• Required action
Would you reproduce, word for word, only the lines running from the top of the data through the line containing "- **Screen reader", and none of the pictures?
· · · · ·
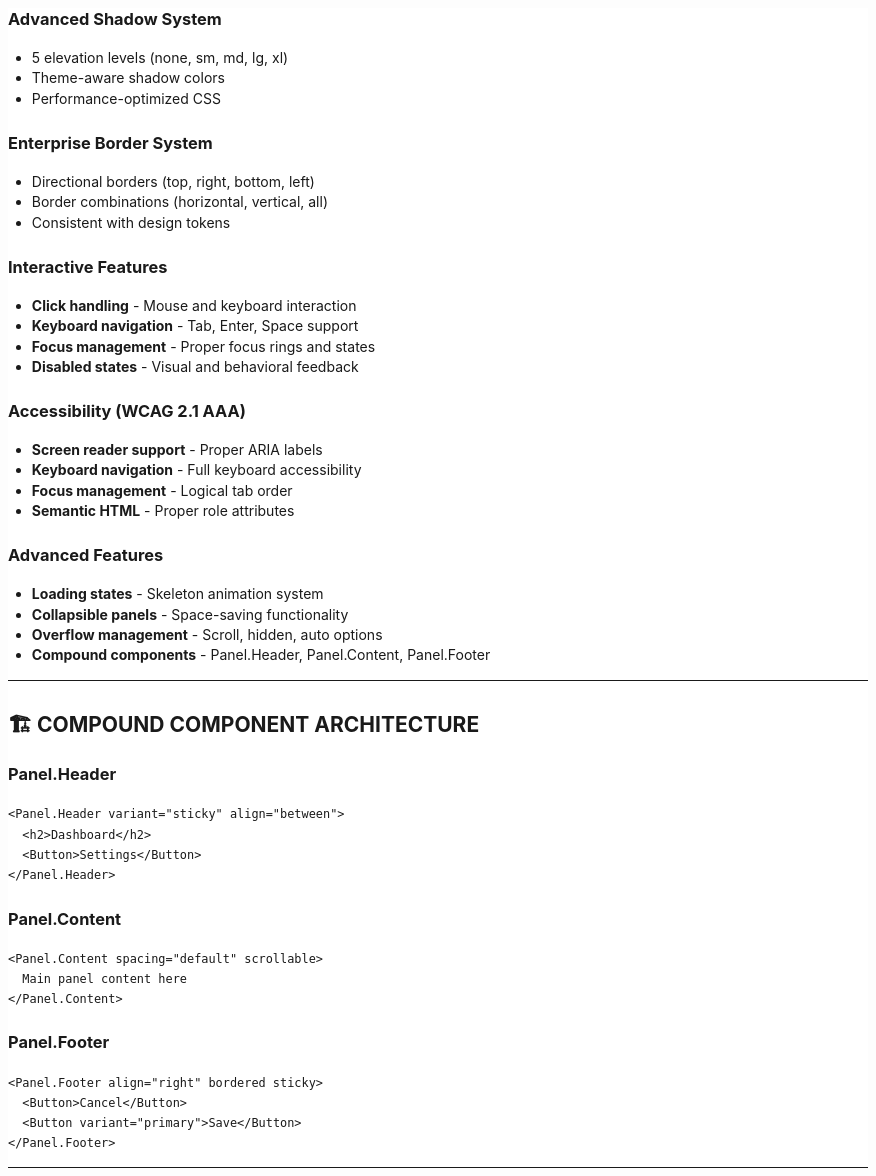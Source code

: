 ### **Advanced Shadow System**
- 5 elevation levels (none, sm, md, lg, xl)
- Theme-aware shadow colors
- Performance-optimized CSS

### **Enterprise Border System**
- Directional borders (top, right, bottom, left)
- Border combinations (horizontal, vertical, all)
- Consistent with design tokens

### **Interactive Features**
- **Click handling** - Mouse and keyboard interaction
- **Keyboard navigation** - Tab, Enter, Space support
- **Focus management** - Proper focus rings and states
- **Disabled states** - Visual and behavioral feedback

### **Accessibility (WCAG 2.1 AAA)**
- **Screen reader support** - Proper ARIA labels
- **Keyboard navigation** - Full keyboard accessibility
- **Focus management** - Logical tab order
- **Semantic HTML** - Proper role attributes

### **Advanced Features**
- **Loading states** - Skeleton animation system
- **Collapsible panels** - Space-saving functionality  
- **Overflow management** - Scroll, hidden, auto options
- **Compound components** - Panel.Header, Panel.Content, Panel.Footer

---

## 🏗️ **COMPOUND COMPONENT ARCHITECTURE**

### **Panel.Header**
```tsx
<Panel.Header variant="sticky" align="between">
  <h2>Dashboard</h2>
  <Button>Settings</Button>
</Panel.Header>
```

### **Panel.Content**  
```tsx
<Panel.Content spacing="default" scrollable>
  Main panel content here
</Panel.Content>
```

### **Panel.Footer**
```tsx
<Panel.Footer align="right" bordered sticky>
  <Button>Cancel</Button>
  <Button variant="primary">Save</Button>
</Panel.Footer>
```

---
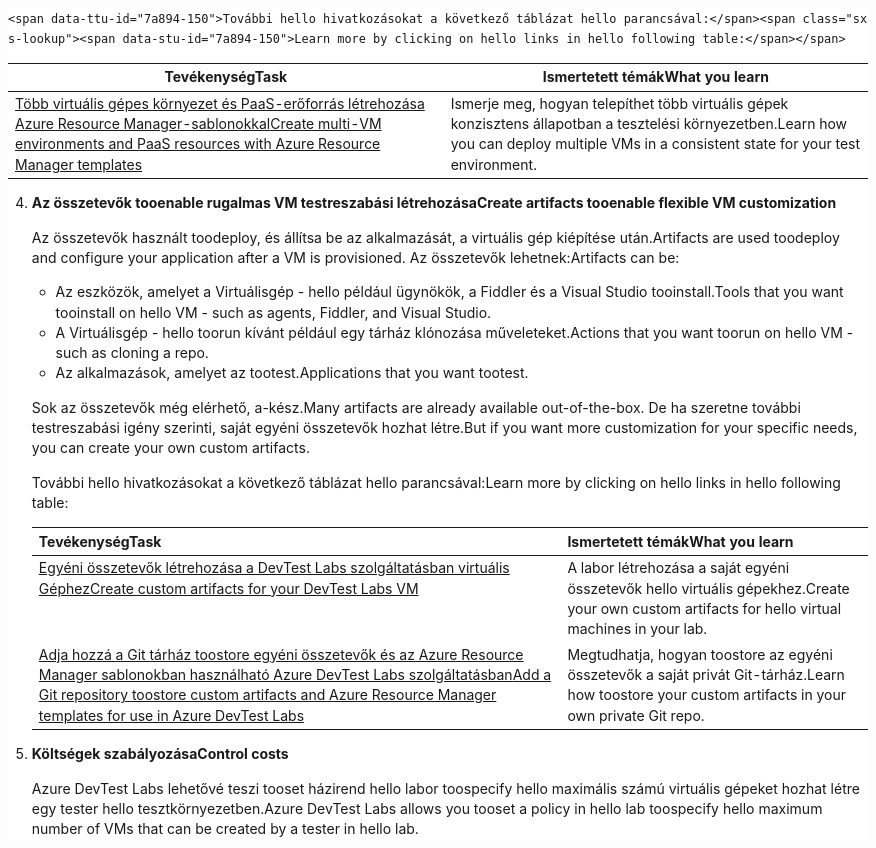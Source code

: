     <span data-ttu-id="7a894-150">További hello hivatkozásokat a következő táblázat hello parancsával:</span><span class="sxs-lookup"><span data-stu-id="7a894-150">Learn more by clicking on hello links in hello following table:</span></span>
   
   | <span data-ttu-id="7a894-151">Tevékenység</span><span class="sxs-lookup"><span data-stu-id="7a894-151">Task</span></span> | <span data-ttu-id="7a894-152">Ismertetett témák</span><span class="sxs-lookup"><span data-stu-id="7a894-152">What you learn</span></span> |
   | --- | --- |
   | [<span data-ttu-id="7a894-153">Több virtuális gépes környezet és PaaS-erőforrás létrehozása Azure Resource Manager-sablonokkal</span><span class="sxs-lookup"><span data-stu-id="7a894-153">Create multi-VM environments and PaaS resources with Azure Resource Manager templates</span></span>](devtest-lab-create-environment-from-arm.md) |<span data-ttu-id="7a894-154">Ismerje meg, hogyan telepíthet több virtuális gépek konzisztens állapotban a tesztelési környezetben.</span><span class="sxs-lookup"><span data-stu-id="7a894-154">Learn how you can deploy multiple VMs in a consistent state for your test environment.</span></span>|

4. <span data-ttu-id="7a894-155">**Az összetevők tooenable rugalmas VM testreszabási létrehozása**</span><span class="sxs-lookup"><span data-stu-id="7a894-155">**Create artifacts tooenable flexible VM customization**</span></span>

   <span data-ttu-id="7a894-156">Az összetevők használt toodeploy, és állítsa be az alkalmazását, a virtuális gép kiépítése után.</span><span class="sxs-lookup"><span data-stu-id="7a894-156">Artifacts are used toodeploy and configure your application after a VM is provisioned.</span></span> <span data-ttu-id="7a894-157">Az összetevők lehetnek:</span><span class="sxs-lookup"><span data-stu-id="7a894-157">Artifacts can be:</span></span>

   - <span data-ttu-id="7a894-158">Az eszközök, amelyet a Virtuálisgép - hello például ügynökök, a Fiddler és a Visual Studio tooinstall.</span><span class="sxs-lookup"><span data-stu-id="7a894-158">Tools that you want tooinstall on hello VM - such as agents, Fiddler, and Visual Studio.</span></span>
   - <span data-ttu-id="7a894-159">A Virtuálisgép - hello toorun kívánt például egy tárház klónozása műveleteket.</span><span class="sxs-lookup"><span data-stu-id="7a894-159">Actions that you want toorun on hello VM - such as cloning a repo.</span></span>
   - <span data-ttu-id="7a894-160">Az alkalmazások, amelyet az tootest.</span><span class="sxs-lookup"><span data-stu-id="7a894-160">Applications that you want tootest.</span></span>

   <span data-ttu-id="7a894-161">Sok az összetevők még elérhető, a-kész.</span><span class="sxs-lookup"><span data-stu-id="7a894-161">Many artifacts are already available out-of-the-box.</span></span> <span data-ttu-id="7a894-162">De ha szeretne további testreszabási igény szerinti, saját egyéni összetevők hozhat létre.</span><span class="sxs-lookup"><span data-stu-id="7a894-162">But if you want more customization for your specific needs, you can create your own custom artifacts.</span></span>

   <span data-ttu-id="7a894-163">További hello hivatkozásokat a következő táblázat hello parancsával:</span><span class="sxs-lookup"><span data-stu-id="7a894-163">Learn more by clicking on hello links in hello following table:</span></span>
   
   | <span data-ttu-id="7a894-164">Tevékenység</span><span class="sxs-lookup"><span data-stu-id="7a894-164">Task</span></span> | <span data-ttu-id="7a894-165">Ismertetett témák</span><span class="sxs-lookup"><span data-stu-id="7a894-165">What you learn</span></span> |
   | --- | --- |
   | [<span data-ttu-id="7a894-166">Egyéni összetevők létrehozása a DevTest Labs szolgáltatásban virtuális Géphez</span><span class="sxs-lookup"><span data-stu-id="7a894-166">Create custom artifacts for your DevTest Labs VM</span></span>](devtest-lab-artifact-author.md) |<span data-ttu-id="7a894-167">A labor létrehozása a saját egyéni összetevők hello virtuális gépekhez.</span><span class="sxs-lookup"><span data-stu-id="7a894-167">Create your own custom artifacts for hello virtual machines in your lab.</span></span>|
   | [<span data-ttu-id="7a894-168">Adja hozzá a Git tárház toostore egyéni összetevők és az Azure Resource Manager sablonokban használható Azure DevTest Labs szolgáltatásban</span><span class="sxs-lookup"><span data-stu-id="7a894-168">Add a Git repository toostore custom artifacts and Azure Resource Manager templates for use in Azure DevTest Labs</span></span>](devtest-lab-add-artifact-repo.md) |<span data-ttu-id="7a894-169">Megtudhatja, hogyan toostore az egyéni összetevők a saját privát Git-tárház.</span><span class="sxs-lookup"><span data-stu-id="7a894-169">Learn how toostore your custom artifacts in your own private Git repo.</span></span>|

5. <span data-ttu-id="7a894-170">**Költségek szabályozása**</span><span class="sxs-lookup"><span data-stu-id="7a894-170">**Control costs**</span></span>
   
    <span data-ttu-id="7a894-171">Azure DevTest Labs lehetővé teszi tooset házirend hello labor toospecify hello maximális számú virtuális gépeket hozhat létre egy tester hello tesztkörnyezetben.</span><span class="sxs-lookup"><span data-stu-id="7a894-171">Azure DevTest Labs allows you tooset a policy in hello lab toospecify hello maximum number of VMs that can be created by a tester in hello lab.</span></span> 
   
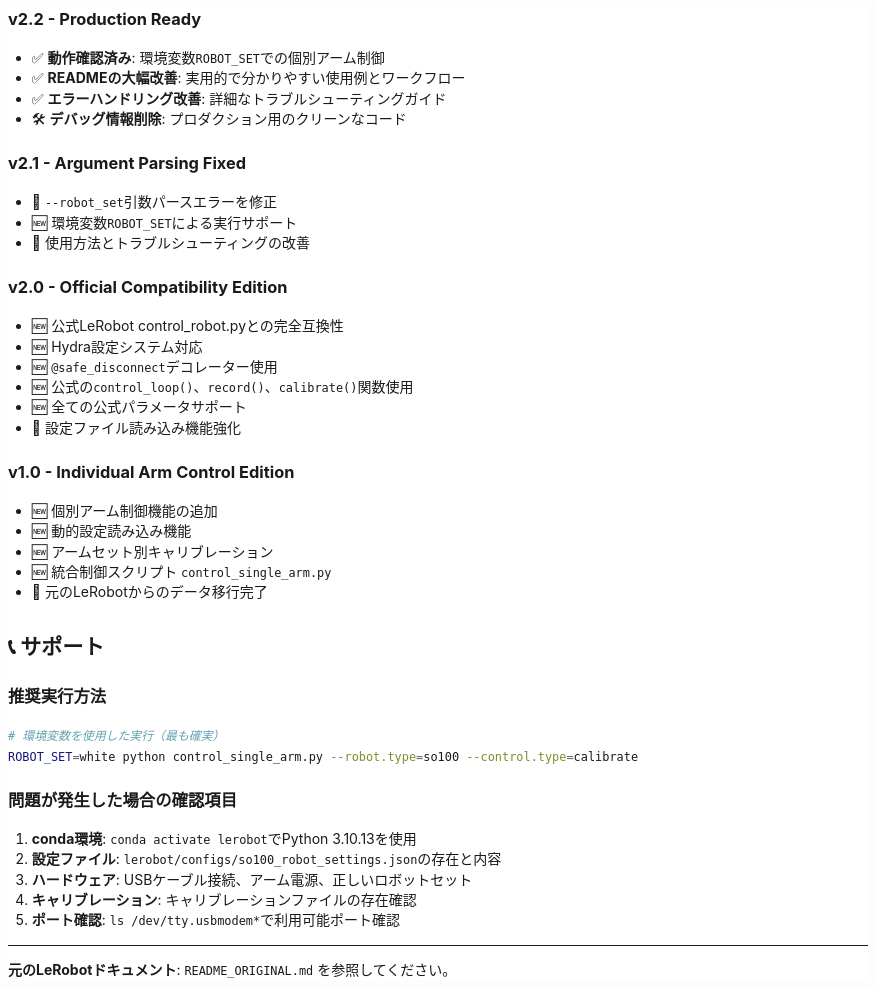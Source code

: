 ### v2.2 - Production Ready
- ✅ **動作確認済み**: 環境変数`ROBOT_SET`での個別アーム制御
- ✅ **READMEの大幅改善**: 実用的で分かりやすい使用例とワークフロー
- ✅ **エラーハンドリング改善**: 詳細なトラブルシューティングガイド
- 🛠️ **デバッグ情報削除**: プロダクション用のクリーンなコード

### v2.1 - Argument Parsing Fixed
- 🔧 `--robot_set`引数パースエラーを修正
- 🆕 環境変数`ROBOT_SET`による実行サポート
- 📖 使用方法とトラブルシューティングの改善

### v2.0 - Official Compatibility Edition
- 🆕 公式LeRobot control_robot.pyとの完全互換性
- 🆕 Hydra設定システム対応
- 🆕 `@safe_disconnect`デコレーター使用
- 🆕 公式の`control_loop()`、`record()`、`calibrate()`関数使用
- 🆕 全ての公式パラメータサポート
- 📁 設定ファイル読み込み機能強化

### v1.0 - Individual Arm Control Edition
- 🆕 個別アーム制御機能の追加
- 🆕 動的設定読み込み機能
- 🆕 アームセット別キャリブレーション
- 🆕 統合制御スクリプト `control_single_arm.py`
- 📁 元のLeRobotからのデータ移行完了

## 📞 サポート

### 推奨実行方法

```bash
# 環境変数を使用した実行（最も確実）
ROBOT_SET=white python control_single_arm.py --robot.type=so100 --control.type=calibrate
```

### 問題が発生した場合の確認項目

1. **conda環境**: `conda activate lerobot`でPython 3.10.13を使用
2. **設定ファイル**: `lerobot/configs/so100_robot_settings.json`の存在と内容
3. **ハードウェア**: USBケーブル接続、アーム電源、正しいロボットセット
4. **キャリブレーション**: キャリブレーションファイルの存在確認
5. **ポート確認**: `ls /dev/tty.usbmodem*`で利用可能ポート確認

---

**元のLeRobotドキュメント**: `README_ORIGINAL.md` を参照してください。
· · · · ·
• Solution to this problem
Source code

: ### **Advanced Shadow System**
- 5 elevation levels (none, sm, md, lg, xl)
- Theme-aware shadow colors
- Performance-optimized CSS

### **Enterprise Border System**
- Directional borders (top, right, bottom, left)
- Border combinations (horizontal, vertical, all)
- Consistent with design tokens

### **Interactive Features**
- **Click handling** - Mouse and keyboard interaction
- **Keyboard navigation** - Tab, Enter, Space support
- **Focus management** - Proper focus rings and states
- **Disabled states** - Visual and behavioral feedback

### **Accessibility (WCAG 2.1 AAA)**
- **Screen reader support** - Proper ARIA labels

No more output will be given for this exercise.